SUPPLIED RECORDS START
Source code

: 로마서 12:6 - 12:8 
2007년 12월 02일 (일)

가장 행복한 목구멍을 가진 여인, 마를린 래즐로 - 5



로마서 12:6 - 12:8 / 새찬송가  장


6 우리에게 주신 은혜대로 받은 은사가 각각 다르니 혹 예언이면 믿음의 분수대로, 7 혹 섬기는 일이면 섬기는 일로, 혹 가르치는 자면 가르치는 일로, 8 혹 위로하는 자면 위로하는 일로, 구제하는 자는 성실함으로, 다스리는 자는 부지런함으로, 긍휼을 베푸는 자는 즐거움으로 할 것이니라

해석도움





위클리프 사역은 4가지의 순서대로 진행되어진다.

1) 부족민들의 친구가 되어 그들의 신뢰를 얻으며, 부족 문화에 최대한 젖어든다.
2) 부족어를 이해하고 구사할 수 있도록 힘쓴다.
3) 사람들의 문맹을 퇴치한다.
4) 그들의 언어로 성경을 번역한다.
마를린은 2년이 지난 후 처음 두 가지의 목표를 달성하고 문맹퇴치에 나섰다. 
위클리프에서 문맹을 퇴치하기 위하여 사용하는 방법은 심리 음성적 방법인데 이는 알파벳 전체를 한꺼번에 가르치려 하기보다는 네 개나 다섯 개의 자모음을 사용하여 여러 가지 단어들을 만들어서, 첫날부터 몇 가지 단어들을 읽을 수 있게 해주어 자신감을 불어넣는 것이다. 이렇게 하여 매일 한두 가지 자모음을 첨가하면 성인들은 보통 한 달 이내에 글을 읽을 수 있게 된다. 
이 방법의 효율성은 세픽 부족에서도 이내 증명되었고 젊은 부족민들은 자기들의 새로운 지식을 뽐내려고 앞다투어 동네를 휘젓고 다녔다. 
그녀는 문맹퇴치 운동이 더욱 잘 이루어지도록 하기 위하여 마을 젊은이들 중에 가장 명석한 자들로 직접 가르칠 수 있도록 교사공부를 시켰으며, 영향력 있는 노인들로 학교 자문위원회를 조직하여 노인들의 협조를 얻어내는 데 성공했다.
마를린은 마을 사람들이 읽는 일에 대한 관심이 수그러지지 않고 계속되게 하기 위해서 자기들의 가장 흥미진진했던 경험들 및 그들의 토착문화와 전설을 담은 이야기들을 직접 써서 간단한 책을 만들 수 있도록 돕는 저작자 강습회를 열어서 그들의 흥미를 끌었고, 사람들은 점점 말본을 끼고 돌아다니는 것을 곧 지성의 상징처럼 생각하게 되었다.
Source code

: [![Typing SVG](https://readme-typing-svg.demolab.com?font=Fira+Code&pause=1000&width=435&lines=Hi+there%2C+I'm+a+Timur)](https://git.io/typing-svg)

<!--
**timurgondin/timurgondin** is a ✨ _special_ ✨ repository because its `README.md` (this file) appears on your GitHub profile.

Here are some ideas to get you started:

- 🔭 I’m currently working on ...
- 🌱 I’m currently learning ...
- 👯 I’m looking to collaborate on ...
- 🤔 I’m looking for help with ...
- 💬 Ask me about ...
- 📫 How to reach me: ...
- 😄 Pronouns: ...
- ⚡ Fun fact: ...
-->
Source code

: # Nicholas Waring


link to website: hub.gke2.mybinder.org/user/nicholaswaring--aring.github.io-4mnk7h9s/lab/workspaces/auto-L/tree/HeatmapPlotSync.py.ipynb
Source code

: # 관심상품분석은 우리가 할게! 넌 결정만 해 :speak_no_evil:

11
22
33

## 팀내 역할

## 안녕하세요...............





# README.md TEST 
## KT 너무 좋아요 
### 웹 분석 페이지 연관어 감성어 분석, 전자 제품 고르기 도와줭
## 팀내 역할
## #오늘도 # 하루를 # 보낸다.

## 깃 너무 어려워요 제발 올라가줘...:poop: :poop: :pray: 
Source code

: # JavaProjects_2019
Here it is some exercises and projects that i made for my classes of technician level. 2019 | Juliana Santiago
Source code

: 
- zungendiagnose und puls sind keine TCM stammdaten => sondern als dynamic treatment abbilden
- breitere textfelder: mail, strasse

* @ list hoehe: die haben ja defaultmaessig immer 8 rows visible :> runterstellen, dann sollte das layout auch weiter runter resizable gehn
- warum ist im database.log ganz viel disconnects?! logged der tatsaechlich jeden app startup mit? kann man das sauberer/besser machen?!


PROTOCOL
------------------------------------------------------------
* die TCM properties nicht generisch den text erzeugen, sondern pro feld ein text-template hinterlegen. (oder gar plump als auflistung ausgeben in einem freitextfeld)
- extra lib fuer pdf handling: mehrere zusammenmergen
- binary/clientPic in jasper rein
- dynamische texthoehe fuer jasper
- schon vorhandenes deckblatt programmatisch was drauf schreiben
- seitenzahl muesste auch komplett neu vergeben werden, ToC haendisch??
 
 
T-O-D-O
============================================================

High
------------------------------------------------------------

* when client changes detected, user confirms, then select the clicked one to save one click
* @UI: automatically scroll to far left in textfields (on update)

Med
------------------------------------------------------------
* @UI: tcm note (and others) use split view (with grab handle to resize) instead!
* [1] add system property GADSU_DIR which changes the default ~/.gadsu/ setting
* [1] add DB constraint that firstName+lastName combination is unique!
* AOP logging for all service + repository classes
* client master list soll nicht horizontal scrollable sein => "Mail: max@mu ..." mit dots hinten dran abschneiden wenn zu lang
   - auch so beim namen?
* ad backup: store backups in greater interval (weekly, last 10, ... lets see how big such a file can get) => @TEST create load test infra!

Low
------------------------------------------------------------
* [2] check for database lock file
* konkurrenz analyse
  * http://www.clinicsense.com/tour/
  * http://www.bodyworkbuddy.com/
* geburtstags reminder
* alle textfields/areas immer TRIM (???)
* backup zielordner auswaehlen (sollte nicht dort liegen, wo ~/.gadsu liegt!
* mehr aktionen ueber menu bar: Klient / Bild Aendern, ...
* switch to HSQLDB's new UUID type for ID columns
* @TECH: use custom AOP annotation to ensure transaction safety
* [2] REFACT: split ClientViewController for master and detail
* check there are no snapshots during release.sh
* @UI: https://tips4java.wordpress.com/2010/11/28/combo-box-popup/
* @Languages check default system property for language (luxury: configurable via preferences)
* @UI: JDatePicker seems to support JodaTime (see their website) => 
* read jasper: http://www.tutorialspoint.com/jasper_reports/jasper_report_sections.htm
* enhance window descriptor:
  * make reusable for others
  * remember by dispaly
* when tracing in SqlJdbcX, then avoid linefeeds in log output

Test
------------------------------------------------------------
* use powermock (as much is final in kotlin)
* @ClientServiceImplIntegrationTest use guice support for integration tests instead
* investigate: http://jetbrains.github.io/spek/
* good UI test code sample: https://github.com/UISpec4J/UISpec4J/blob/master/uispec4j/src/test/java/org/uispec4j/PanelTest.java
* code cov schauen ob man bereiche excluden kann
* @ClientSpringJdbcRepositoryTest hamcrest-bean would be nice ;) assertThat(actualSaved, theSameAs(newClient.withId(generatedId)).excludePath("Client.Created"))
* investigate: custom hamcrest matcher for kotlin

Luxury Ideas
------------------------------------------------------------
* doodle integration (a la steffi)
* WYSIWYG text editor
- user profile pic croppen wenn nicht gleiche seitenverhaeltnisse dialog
SUPPLIED RECORDS END
DIRECTIONS FOR THIS TASK:
Please restate every record shown above, word for word.

TASK RESULT:
Source code

: 로마서 12:6 - 12:8 
2007년 12월 02일 (일)

가장 행복한 목구멍을 가진 여인, 마를린 래즐로 - 5



로마서 12:6 - 12:8 / 새찬송가  장


6 우리에게 주신 은혜대로 받은 은사가 각각 다르니 혹 예언이면 믿음의 분수대로, 7 혹 섬기는 일이면 섬기는 일로, 혹 가르치는 자면 가르치는 일로, 8 혹 위로하는 자면 위로하는 일로, 구제하는 자는 성실함으로, 다스리는 자는 부지런함으로, 긍휼을 베푸는 자는 즐거움으로 할 것이니라

해석도움





위클리프 사역은 4가지의 순서대로 진행되어진다.

1) 부족민들의 친구가 되어 그들의 신뢰를 얻으며, 부족 문화에 최대한 젖어든다.
2) 부족어를 이해하고 구사할 수 있도록 힘쓴다.
3) 사람들의 문맹을 퇴치한다.
4) 그들의 언어로 성경을 번역한다.
마를린은 2년이 지난 후 처음 두 가지의 목표를 달성하고 문맹퇴치에 나섰다. 
위클리프에서 문맹을 퇴치하기 위하여 사용하는 방법은 심리 음성적 방법인데 이는 알파벳 전체를 한꺼번에 가르치려 하기보다는 네 개나 다섯 개의 자모음을 사용하여 여러 가지 단어들을 만들어서, 첫날부터 몇 가지 단어들을 읽을 수 있게 해주어 자신감을 불어넣는 것이다. 이렇게 하여 매일 한두 가지 자모음을 첨가하면 성인들은 보통 한 달 이내에 글을 읽을 수 있게 된다. 
이 방법의 효율성은 세픽 부족에서도 이내 증명되었고 젊은 부족민들은 자기들의 새로운 지식을 뽐내려고 앞다투어 동네를 휘젓고 다녔다. 
그녀는 문맹퇴치 운동이 더욱 잘 이루어지도록 하기 위하여 마을 젊은이들 중에 가장 명석한 자들로 직접 가르칠 수 있도록 교사공부를 시켰으며, 영향력 있는 노인들로 학교 자문위원회를 조직하여 노인들의 협조를 얻어내는 데 성공했다.
마를린은 마을 사람들이 읽는 일에 대한 관심이 수그러지지 않고 계속되게 하기 위해서 자기들의 가장 흥미진진했던 경험들 및 그들의 토착문화와 전설을 담은 이야기들을 직접 써서 간단한 책을 만들 수 있도록 돕는 저작자 강습회를 열어서 그들의 흥미를 끌었고, 사람들은 점점 말본을 끼고 돌아다니는 것을 곧 지성의 상징처럼 생각하게 되었다.
Source code

: [![Typing SVG](https://readme-typing-svg.demolab.com?font=Fira+Code&pause=1000&width=435&lines=Hi+there%2C+I'm+a+Timur)](https://git.io/typing-svg)

<!--
**timurgondin/timurgondin** is a ✨ _special_ ✨ repository because its `README.md` (this file) appears on your GitHub profile.

Here are some ideas to get you started:

- 🔭 I’m currently working on ...
- 🌱 I’m currently learning ...
- 👯 I’m looking to collaborate on ...
- 🤔 I’m looking for help with ...
- 💬 Ask me about ...
- 📫 How to reach me: ...
- 😄 Pronouns: ...
- ⚡ Fun fact: ...
-->
Source code

: # Nicholas Waring


link to website: hub.gke2.mybinder.org/user/nicholaswaring--aring.github.io-4mnk7h9s/lab/workspaces/auto-L/tree/HeatmapPlotSync.py.ipynb
Source code

: # 관심상품분석은 우리가 할게! 넌 결정만 해 :speak_no_evil:

11
22
33

## 팀내 역할

## 안녕하세요...............





# README.md TEST 
## KT 너무 좋아요 
### 웹 분석 페이지 연관어 감성어 분석, 전자 제품 고르기 도와줭
## 팀내 역할
## #오늘도 # 하루를 # 보낸다.

## 깃 너무 어려워요 제발 올라가줘...:poop: :poop: :pray: 
Source code

: # JavaProjects_2019
Here it is some exercises and projects that i made for my classes of technician level. 2019 | Juliana Santiago
Source code

: 
- zungendiagnose und puls sind keine TCM stammdaten => sondern als dynamic treatment abbilden
- breitere textfelder: mail, strasse

* @ list hoehe: die haben ja defaultmaessig immer 8 rows visible :> runterstellen, dann sollte das layout auch weiter runter resizable gehn
- warum ist im database.log ganz viel disconnects?! logged der tatsaechlich jeden app startup mit? kann man das sauberer/besser machen?!


PROTOCOL
------------------------------------------------------------
* die TCM properties nicht generisch den text erzeugen, sondern pro feld ein text-template hinterlegen. (oder gar plump als auflistung ausgeben in einem freitextfeld)
- extra lib fuer pdf handling: mehrere zusammenmergen
- binary/clientPic in jasper rein
- dynamische texthoehe fuer jasper
- schon vorhandenes deckblatt programmatisch was drauf schreiben
- seitenzahl muesste auch komplett neu vergeben werden, ToC haendisch??
 
 
T-O-D-O
============================================================

High
------------------------------------------------------------

* when client changes detected, user confirms, then select the clicked one to save one click
* @UI: automatically scroll to far left in textfields (on update)

Med
------------------------------------------------------------
* @UI: tcm note (and others) use split view (with grab handle to resize) instead!
* [1] add system property GADSU_DIR which changes the default ~/.gadsu/ setting
* [1] add DB constraint that firstName+lastName combination is unique!
* AOP logging for all service + repository classes
* client master list soll nicht horizontal scrollable sein => "Mail: max@mu ..." mit dots hinten dran abschneiden wenn zu lang
   - auch so beim namen?
* ad backup: store backups in greater interval (weekly, last 10, ... lets see how big such a file can get) => @TEST create load test infra!

Low
------------------------------------------------------------
* [2] check for database lock file
* konkurrenz analyse
  * http://www.clinicsense.com/tour/
  * http://www.bodyworkbuddy.com/
* geburtstags reminder
* alle textfields/areas immer TRIM (???)
* backup zielordner auswaehlen (sollte nicht dort liegen, wo ~/.gadsu liegt!
* mehr aktionen ueber menu bar: Klient / Bild Aendern, ...
* switch to HSQLDB's new UUID type for ID columns
* @TECH: use custom AOP annotation to ensure transaction safety
* [2] REFACT: split ClientViewController for master and detail
* check there are no snapshots during release.sh
* @UI: https://tips4java.wordpress.com/2010/11/28/combo-box-popup/
* @Languages check default system property for language (luxury: configurable via preferences)
* @UI: JDatePicker seems to support JodaTime (see their website) => 
* read jasper: http://www.tutorialspoint.com/jasper_reports/jasper_report_sections.htm
* enhance window descriptor:
  * make reusable for others
  * remember by dispaly
* when tracing in SqlJdbcX, then avoid linefeeds in log output

Test
------------------------------------------------------------
* use powermock (as much is final in kotlin)
* @ClientServiceImplIntegrationTest use guice support for integration tests instead
* investigate: http://jetbrains.github.io/spek/
* good UI test code sample: https://github.com/UISpec4J/UISpec4J/blob/master/uispec4j/src/test/java/org/uispec4j/PanelTest.java
* code cov schauen ob man bereiche excluden kann
* @ClientSpringJdbcRepositoryTest hamcrest-bean would be nice ;) assertThat(actualSaved, theSameAs(newClient.withId(generatedId)).excludePath("Client.Created"))
* investigate: custom hamcrest matcher for kotlin

Luxury Ideas
------------------------------------------------------------
* doodle integration (a la steffi)
* WYSIWYG text editor
- user profile pic croppen wenn nicht gleiche seitenverhaeltnisse dialog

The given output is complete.